Work task –
Repeat verbatim, and only, the lines of the data below, beginning at the line that contains "Kuih may look" and stopping after the line that contains "Vision Transformers perform".

Source data
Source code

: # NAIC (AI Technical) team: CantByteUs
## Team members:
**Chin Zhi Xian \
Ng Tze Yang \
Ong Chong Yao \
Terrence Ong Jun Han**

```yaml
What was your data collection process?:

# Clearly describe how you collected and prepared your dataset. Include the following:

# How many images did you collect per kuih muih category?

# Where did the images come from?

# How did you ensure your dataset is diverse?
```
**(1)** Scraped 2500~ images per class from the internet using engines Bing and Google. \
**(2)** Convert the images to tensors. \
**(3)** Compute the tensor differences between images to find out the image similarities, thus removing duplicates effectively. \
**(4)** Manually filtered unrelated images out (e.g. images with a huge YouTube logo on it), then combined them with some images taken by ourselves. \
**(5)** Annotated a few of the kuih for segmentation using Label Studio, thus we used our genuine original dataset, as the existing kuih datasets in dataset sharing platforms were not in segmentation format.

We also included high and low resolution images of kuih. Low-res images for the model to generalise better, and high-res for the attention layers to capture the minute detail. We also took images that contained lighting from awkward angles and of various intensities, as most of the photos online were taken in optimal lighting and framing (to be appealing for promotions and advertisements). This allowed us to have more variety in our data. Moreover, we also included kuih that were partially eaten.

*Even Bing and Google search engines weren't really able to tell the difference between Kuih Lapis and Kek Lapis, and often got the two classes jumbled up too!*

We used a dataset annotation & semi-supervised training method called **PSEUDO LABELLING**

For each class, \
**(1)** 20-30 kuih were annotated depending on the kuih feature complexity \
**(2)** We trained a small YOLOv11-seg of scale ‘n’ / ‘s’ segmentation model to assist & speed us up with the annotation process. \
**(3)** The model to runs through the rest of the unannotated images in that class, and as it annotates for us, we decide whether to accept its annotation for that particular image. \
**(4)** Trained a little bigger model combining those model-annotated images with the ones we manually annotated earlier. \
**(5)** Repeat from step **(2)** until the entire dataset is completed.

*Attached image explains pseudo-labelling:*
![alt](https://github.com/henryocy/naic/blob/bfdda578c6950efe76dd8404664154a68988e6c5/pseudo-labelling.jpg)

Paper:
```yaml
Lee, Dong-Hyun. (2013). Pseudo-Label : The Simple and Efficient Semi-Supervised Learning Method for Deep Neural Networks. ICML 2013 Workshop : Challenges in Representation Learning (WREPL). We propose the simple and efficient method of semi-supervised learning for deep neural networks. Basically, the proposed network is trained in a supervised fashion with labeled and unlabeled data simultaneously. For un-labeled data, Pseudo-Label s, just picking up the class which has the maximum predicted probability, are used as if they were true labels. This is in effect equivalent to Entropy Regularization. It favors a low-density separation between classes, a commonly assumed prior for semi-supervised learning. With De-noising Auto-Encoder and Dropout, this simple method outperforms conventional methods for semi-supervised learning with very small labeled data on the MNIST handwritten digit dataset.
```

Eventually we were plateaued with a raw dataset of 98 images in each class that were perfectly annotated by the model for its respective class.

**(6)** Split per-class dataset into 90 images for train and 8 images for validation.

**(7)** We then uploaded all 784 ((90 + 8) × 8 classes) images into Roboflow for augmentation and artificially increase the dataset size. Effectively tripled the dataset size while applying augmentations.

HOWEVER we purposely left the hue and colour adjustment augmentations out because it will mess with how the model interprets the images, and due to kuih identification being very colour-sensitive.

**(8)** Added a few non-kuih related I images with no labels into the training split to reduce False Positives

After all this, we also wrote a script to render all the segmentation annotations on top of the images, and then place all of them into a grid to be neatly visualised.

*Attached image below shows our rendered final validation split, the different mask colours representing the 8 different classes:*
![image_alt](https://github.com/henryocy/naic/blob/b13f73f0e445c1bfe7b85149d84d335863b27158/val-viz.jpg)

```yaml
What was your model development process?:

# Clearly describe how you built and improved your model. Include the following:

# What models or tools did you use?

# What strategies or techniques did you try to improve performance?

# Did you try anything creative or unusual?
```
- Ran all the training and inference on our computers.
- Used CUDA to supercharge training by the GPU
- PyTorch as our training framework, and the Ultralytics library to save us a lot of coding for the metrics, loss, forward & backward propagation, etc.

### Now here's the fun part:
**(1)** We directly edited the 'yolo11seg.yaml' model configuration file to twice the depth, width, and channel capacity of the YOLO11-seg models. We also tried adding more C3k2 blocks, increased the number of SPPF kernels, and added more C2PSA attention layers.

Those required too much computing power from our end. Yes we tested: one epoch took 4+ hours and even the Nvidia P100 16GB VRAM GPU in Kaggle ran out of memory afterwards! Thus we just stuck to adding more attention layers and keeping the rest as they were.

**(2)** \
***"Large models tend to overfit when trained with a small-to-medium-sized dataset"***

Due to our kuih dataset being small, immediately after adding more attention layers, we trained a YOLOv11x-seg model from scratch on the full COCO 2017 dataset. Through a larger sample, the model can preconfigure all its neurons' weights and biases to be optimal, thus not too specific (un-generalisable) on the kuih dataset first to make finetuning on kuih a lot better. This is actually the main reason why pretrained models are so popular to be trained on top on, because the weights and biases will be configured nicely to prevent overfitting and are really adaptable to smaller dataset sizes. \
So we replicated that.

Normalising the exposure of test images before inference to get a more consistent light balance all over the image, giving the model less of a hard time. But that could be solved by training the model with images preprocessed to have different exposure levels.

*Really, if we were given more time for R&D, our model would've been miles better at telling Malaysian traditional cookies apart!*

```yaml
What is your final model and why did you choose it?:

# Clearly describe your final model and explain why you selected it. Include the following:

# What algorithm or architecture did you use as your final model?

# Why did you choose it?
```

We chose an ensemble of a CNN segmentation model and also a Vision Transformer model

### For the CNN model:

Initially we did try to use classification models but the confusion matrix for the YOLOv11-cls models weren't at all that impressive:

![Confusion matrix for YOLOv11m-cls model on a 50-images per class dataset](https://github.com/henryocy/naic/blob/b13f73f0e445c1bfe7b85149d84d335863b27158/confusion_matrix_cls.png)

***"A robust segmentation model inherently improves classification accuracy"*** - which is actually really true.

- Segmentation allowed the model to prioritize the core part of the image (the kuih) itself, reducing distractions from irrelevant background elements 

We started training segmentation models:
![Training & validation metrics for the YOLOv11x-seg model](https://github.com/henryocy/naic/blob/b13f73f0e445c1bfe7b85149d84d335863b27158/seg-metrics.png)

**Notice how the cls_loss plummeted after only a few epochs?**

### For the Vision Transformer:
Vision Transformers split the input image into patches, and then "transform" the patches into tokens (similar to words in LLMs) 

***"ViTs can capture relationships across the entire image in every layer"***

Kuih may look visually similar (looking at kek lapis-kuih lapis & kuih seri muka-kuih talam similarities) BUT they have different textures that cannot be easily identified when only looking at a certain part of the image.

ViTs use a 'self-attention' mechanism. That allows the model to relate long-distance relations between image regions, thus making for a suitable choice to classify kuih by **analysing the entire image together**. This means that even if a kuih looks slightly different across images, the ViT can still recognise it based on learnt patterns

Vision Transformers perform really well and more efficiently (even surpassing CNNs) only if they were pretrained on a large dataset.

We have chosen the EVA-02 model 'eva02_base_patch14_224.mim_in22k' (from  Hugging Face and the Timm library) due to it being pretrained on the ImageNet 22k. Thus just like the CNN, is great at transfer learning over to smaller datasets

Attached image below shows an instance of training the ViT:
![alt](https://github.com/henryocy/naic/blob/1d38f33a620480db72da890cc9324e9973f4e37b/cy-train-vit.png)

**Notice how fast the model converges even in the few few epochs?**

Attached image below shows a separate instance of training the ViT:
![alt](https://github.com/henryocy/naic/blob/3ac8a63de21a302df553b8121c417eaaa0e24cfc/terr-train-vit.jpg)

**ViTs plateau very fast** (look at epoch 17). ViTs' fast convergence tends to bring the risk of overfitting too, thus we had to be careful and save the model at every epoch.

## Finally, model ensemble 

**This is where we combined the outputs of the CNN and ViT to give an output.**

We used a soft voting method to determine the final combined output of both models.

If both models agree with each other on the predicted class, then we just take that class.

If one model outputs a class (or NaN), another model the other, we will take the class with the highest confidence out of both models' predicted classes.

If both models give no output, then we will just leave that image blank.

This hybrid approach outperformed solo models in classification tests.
--
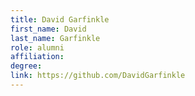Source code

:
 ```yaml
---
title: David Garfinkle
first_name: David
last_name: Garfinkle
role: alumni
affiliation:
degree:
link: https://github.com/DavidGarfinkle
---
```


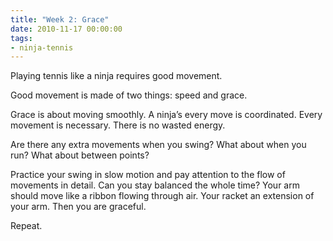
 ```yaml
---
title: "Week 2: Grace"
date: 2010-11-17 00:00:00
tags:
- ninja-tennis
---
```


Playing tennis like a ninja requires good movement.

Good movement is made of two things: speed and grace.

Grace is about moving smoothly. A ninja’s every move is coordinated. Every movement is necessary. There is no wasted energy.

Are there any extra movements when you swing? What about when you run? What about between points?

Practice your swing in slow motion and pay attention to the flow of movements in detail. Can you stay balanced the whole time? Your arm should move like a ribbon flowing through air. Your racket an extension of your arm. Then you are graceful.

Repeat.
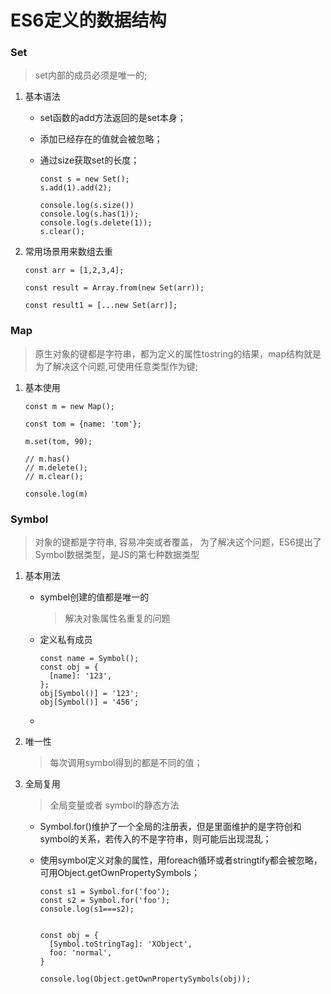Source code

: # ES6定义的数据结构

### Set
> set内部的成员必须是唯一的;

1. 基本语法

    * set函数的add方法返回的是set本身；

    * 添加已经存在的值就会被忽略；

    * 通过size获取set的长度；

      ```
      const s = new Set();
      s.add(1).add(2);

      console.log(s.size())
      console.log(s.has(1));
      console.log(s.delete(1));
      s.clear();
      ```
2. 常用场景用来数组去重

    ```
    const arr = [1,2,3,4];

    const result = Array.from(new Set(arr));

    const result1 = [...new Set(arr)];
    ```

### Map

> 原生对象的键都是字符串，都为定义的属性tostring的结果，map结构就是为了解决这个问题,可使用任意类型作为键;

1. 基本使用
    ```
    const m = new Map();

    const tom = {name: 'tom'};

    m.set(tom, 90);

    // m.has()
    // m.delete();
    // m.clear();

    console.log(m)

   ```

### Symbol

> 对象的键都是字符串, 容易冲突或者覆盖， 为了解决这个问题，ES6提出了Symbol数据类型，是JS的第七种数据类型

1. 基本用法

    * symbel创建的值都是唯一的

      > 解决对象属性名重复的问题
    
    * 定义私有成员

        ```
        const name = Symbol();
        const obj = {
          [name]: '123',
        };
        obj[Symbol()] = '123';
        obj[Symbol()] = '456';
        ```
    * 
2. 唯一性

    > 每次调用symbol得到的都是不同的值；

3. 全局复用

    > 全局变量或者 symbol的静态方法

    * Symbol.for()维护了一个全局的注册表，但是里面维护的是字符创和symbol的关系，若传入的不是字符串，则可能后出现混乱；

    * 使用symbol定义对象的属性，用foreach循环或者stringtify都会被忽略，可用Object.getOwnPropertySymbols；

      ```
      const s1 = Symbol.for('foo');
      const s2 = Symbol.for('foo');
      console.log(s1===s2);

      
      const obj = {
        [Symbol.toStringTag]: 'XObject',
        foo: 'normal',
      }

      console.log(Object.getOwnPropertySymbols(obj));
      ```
---
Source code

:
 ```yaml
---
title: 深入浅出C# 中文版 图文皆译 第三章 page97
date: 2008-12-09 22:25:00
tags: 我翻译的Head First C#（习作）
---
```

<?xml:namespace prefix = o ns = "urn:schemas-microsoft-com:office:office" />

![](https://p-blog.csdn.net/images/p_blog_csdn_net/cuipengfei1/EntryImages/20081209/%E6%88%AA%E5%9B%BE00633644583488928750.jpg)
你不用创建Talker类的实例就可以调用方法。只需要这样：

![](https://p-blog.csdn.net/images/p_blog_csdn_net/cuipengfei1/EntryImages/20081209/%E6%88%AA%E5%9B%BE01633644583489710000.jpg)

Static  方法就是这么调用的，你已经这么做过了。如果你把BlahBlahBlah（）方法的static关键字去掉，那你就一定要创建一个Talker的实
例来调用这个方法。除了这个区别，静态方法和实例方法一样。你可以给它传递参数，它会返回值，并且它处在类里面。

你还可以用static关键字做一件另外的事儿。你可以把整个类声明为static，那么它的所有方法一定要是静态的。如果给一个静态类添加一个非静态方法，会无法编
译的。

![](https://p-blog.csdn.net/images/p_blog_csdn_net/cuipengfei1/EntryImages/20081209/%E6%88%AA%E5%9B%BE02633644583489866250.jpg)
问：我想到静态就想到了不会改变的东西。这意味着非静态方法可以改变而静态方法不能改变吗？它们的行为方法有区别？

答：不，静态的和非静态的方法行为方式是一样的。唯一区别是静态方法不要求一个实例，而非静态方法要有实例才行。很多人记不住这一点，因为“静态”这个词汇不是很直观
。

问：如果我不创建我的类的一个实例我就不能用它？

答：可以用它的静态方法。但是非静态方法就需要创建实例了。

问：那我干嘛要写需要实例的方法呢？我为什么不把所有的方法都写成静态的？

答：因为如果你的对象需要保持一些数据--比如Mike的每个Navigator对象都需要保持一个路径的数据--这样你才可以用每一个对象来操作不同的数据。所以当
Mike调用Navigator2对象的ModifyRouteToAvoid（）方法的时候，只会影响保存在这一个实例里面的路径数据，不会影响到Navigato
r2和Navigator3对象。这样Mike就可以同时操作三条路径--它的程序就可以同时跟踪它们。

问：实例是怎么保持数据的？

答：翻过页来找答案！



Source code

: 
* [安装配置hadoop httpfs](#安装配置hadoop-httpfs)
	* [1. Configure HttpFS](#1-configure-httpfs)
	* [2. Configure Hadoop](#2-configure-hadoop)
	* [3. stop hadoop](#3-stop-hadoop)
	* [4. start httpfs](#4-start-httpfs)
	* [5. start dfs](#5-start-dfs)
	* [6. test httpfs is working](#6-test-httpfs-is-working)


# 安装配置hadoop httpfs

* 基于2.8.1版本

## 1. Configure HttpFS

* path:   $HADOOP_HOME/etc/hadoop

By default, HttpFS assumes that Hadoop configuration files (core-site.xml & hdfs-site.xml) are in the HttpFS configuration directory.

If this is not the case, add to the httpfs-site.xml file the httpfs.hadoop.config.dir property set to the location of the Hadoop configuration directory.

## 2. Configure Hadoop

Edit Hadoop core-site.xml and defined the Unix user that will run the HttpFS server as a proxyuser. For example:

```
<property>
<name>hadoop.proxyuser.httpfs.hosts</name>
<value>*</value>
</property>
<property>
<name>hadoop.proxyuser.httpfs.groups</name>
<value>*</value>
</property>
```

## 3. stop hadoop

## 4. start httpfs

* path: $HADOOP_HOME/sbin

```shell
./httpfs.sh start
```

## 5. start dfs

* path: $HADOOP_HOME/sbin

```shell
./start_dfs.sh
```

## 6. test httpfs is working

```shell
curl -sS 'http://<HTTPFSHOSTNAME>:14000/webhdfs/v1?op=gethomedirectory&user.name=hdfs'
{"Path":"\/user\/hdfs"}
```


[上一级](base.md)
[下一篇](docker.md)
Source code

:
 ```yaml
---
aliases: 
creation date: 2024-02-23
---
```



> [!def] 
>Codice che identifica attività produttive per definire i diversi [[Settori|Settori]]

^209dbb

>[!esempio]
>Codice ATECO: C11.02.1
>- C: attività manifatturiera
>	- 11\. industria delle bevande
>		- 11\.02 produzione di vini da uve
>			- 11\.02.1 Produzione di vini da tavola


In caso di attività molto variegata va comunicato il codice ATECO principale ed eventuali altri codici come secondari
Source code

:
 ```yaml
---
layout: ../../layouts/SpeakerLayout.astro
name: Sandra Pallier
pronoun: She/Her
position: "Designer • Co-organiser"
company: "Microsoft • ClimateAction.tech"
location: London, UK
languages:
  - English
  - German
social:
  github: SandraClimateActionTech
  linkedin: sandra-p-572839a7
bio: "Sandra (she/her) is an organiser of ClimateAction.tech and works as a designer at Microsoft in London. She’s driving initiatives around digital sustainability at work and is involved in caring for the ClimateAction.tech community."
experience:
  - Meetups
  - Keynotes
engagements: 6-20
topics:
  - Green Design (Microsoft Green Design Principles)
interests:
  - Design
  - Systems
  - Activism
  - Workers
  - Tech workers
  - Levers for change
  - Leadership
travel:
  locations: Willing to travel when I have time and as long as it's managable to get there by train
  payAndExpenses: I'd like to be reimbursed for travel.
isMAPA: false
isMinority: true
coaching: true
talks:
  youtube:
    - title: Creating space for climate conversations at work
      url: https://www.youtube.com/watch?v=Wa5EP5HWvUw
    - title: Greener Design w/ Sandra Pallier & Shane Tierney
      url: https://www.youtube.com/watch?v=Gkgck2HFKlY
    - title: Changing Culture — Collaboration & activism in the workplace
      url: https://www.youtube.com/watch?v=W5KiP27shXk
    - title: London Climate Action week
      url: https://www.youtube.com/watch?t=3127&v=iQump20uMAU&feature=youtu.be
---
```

Result for this task –
Kuih may look visually similar (looking at kek lapis-kuih lapis & kuih seri muka-kuih talam similarities) BUT they have different textures that cannot be easily identified when only looking at a certain part of the image.

ViTs use a 'self-attention' mechanism. That allows the model to relate long-distance relations between image regions, thus making for a suitable choice to classify kuih by **analysing the entire image together**. This means that even if a kuih looks slightly different across images, the ViT can still recognise it based on learnt patterns

Vision Transformers perform really well and more efficiently (even surpassing CNNs) only if they were pretrained on a large dataset.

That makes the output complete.